Extracted data entries:
__________

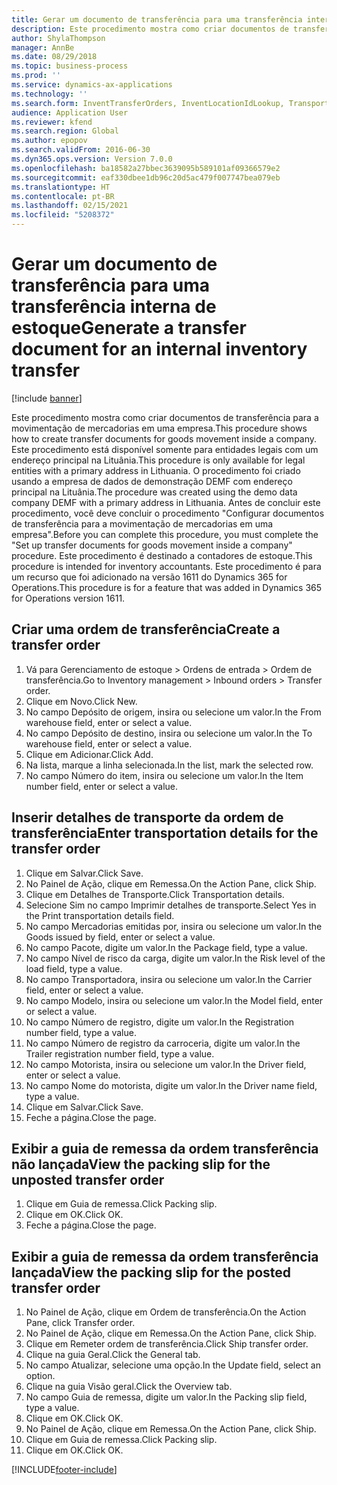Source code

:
 ```yaml
---
title: Gerar um documento de transferência para uma transferência interna de estoque
description: Este procedimento mostra como criar documentos de transferência para a movimentação de mercadorias em uma empresa.
author: ShylaThompson
manager: AnnBe
ms.date: 08/29/2018
ms.topic: business-process
ms.prod: ''
ms.service: dynamics-ax-applications
ms.technology: ''
ms.search.form: InventTransferOrders, InventLocationIdLookup, TransportationDocument, HcmWorkerLookUp, SrsReportViewerForm, InventTransferParmShip
audience: Application User
ms.reviewer: kfend
ms.search.region: Global
ms.author: epopov
ms.search.validFrom: 2016-06-30
ms.dyn365.ops.version: Version 7.0.0
ms.openlocfilehash: ba18582a27bbec3639095b589101af09366579e2
ms.sourcegitcommit: eaf330dbee1db96c20d5ac479f007747bea079eb
ms.translationtype: HT
ms.contentlocale: pt-BR
ms.lasthandoff: 02/15/2021
ms.locfileid: "5208372"
---
```

# <a name="generate-a-transfer-document-for-an-internal-inventory-transfer"></a><span data-ttu-id="f1c29-103">Gerar um documento de transferência para uma transferência interna de estoque</span><span class="sxs-lookup"><span data-stu-id="f1c29-103">Generate a transfer document for an internal inventory transfer</span></span>

[!include [banner](../../includes/banner.md)]

<span data-ttu-id="f1c29-104">Este procedimento mostra como criar documentos de transferência para a movimentação de mercadorias em uma empresa.</span><span class="sxs-lookup"><span data-stu-id="f1c29-104">This procedure shows how to create transfer documents for goods movement inside a company.</span></span> <span data-ttu-id="f1c29-105">Este procedimento está disponível somente para entidades legais com um endereço principal na Lituânia.</span><span class="sxs-lookup"><span data-stu-id="f1c29-105">This procedure is only available for legal entities with a primary address in Lithuania.</span></span> <span data-ttu-id="f1c29-106">O procedimento foi criado usando a empresa de dados de demonstração DEMF com endereço principal na Lituânia.</span><span class="sxs-lookup"><span data-stu-id="f1c29-106">The procedure was created using the demo data company DEMF with a primary address in Lithuania.</span></span> <span data-ttu-id="f1c29-107">Antes de concluir este procedimento, você deve concluir o procedimento "Configurar documentos de transferência para a movimentação de mercadorias em uma empresa".</span><span class="sxs-lookup"><span data-stu-id="f1c29-107">Before you can complete this procedure, you must complete the "Set up transfer documents for goods movement inside a company" procedure.</span></span> <span data-ttu-id="f1c29-108">Este procedimento é destinado a contadores de estoque.</span><span class="sxs-lookup"><span data-stu-id="f1c29-108">This procedure is intended for inventory accountants.</span></span> <span data-ttu-id="f1c29-109">Este procedimento é para um recurso que foi adicionado na versão 1611 do Dynamics 365 for Operations.</span><span class="sxs-lookup"><span data-stu-id="f1c29-109">This procedure is for a feature that was added in Dynamics 365 for Operations version 1611.</span></span>


## <a name="create-a-transfer-order"></a><span data-ttu-id="f1c29-110">Criar uma ordem de transferência</span><span class="sxs-lookup"><span data-stu-id="f1c29-110">Create a transfer order</span></span>
1. <span data-ttu-id="f1c29-111">Vá para Gerenciamento de estoque > Ordens de entrada > Ordem de transferência.</span><span class="sxs-lookup"><span data-stu-id="f1c29-111">Go to Inventory management > Inbound orders > Transfer order.</span></span>
2. <span data-ttu-id="f1c29-112">Clique em Novo.</span><span class="sxs-lookup"><span data-stu-id="f1c29-112">Click New.</span></span>
3. <span data-ttu-id="f1c29-113">No campo Depósito de origem, insira ou selecione um valor.</span><span class="sxs-lookup"><span data-stu-id="f1c29-113">In the From warehouse field, enter or select a value.</span></span>
4. <span data-ttu-id="f1c29-114">No campo Depósito de destino, insira ou selecione um valor.</span><span class="sxs-lookup"><span data-stu-id="f1c29-114">In the To warehouse field, enter or select a value.</span></span>
5. <span data-ttu-id="f1c29-115">Clique em Adicionar.</span><span class="sxs-lookup"><span data-stu-id="f1c29-115">Click Add.</span></span>
6. <span data-ttu-id="f1c29-116">Na lista, marque a linha selecionada.</span><span class="sxs-lookup"><span data-stu-id="f1c29-116">In the list, mark the selected row.</span></span>
7. <span data-ttu-id="f1c29-117">No campo Número do item, insira ou selecione um valor.</span><span class="sxs-lookup"><span data-stu-id="f1c29-117">In the Item number field, enter or select a value.</span></span>

## <a name="enter-transportation-details-for-the-transfer-order"></a><span data-ttu-id="f1c29-118">Inserir detalhes de transporte da ordem de transferência</span><span class="sxs-lookup"><span data-stu-id="f1c29-118">Enter transportation details for the transfer order</span></span>
1. <span data-ttu-id="f1c29-119">Clique em Salvar.</span><span class="sxs-lookup"><span data-stu-id="f1c29-119">Click Save.</span></span>
2. <span data-ttu-id="f1c29-120">No Painel de Ação, clique em Remessa.</span><span class="sxs-lookup"><span data-stu-id="f1c29-120">On the Action Pane, click Ship.</span></span>
3. <span data-ttu-id="f1c29-121">Clique em Detalhes de Transporte.</span><span class="sxs-lookup"><span data-stu-id="f1c29-121">Click Transportation details.</span></span>
4. <span data-ttu-id="f1c29-122">Selecione Sim no campo Imprimir detalhes de transporte.</span><span class="sxs-lookup"><span data-stu-id="f1c29-122">Select Yes in the Print transportation details field.</span></span>
5. <span data-ttu-id="f1c29-123">No campo Mercadorias emitidas por, insira ou selecione um valor.</span><span class="sxs-lookup"><span data-stu-id="f1c29-123">In the Goods issued by field, enter or select a value.</span></span>
6. <span data-ttu-id="f1c29-124">No campo Pacote, digite um valor.</span><span class="sxs-lookup"><span data-stu-id="f1c29-124">In the Package field, type a value.</span></span>
7. <span data-ttu-id="f1c29-125">No campo Nível de risco da carga, digite um valor.</span><span class="sxs-lookup"><span data-stu-id="f1c29-125">In the Risk level of the load field, type a value.</span></span>
8. <span data-ttu-id="f1c29-126">No campo Transportadora, insira ou selecione um valor.</span><span class="sxs-lookup"><span data-stu-id="f1c29-126">In the Carrier field, enter or select a value.</span></span>
9. <span data-ttu-id="f1c29-127">No campo Modelo, insira ou selecione um valor.</span><span class="sxs-lookup"><span data-stu-id="f1c29-127">In the Model field, enter or select a value.</span></span>
10. <span data-ttu-id="f1c29-128">No campo Número de registro, digite um valor.</span><span class="sxs-lookup"><span data-stu-id="f1c29-128">In the Registration number field, type a value.</span></span>
11. <span data-ttu-id="f1c29-129">No campo Número de registro da carroceria, digite um valor.</span><span class="sxs-lookup"><span data-stu-id="f1c29-129">In the Trailer registration number field, type a value.</span></span>
12. <span data-ttu-id="f1c29-130">No campo Motorista, insira ou selecione um valor.</span><span class="sxs-lookup"><span data-stu-id="f1c29-130">In the Driver field, enter or select a value.</span></span>
13. <span data-ttu-id="f1c29-131">No campo Nome do motorista, digite um valor.</span><span class="sxs-lookup"><span data-stu-id="f1c29-131">In the Driver name field, type a value.</span></span>
14. <span data-ttu-id="f1c29-132">Clique em Salvar.</span><span class="sxs-lookup"><span data-stu-id="f1c29-132">Click Save.</span></span>
15. <span data-ttu-id="f1c29-133">Feche a página.</span><span class="sxs-lookup"><span data-stu-id="f1c29-133">Close the page.</span></span>

## <a name="view-the-packing-slip-for-the-unposted-transfer-order"></a><span data-ttu-id="f1c29-134">Exibir a guia de remessa da ordem transferência não lançada</span><span class="sxs-lookup"><span data-stu-id="f1c29-134">View the packing slip for the unposted transfer order</span></span>
1. <span data-ttu-id="f1c29-135">Clique em Guia de remessa.</span><span class="sxs-lookup"><span data-stu-id="f1c29-135">Click Packing slip.</span></span>
2. <span data-ttu-id="f1c29-136">Clique em OK.</span><span class="sxs-lookup"><span data-stu-id="f1c29-136">Click OK.</span></span>
3. <span data-ttu-id="f1c29-137">Feche a página.</span><span class="sxs-lookup"><span data-stu-id="f1c29-137">Close the page.</span></span>

## <a name="view-the-packing-slip-for-the-posted-transfer-order"></a><span data-ttu-id="f1c29-138">Exibir a guia de remessa da ordem transferência lançada</span><span class="sxs-lookup"><span data-stu-id="f1c29-138">View the packing slip for the posted transfer order</span></span>
1. <span data-ttu-id="f1c29-139">No Painel de Ação, clique em Ordem de transferência.</span><span class="sxs-lookup"><span data-stu-id="f1c29-139">On the Action Pane, click Transfer order.</span></span>
2. <span data-ttu-id="f1c29-140">No Painel de Ação, clique em Remessa.</span><span class="sxs-lookup"><span data-stu-id="f1c29-140">On the Action Pane, click Ship.</span></span>
3. <span data-ttu-id="f1c29-141">Clique em Remeter ordem de transferência.</span><span class="sxs-lookup"><span data-stu-id="f1c29-141">Click Ship transfer order.</span></span>
4. <span data-ttu-id="f1c29-142">Clique na guia Geral.</span><span class="sxs-lookup"><span data-stu-id="f1c29-142">Click the General tab.</span></span>
5. <span data-ttu-id="f1c29-143">No campo Atualizar, selecione uma opção.</span><span class="sxs-lookup"><span data-stu-id="f1c29-143">In the Update field, select an option.</span></span>
6. <span data-ttu-id="f1c29-144">Clique na guia Visão geral.</span><span class="sxs-lookup"><span data-stu-id="f1c29-144">Click the Overview tab.</span></span>
7. <span data-ttu-id="f1c29-145">No campo Guia de remessa, digite um valor.</span><span class="sxs-lookup"><span data-stu-id="f1c29-145">In the Packing slip field, type a value.</span></span>
8. <span data-ttu-id="f1c29-146">Clique em OK.</span><span class="sxs-lookup"><span data-stu-id="f1c29-146">Click OK.</span></span>
9. <span data-ttu-id="f1c29-147">No Painel de Ação, clique em Remessa.</span><span class="sxs-lookup"><span data-stu-id="f1c29-147">On the Action Pane, click Ship.</span></span>
10. <span data-ttu-id="f1c29-148">Clique em Guia de remessa.</span><span class="sxs-lookup"><span data-stu-id="f1c29-148">Click Packing slip.</span></span>
11. <span data-ttu-id="f1c29-149">Clique em OK.</span><span class="sxs-lookup"><span data-stu-id="f1c29-149">Click OK.</span></span>



[!INCLUDE[footer-include](../../../includes/footer-banner.md)]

__________

Each line of the entries above that contains "Save" is to be copied.

[EXERCISE SOLUTION]
1. <span data-ttu-id="f1c29-119">Clique em Salvar.</span><span class="sxs-lookup"><span data-stu-id="f1c29-119">Click Save.</span></span>
14. <span data-ttu-id="f1c29-132">Clique em Salvar.</span><span class="sxs-lookup"><span data-stu-id="f1c29-132">Click Save.</span></span>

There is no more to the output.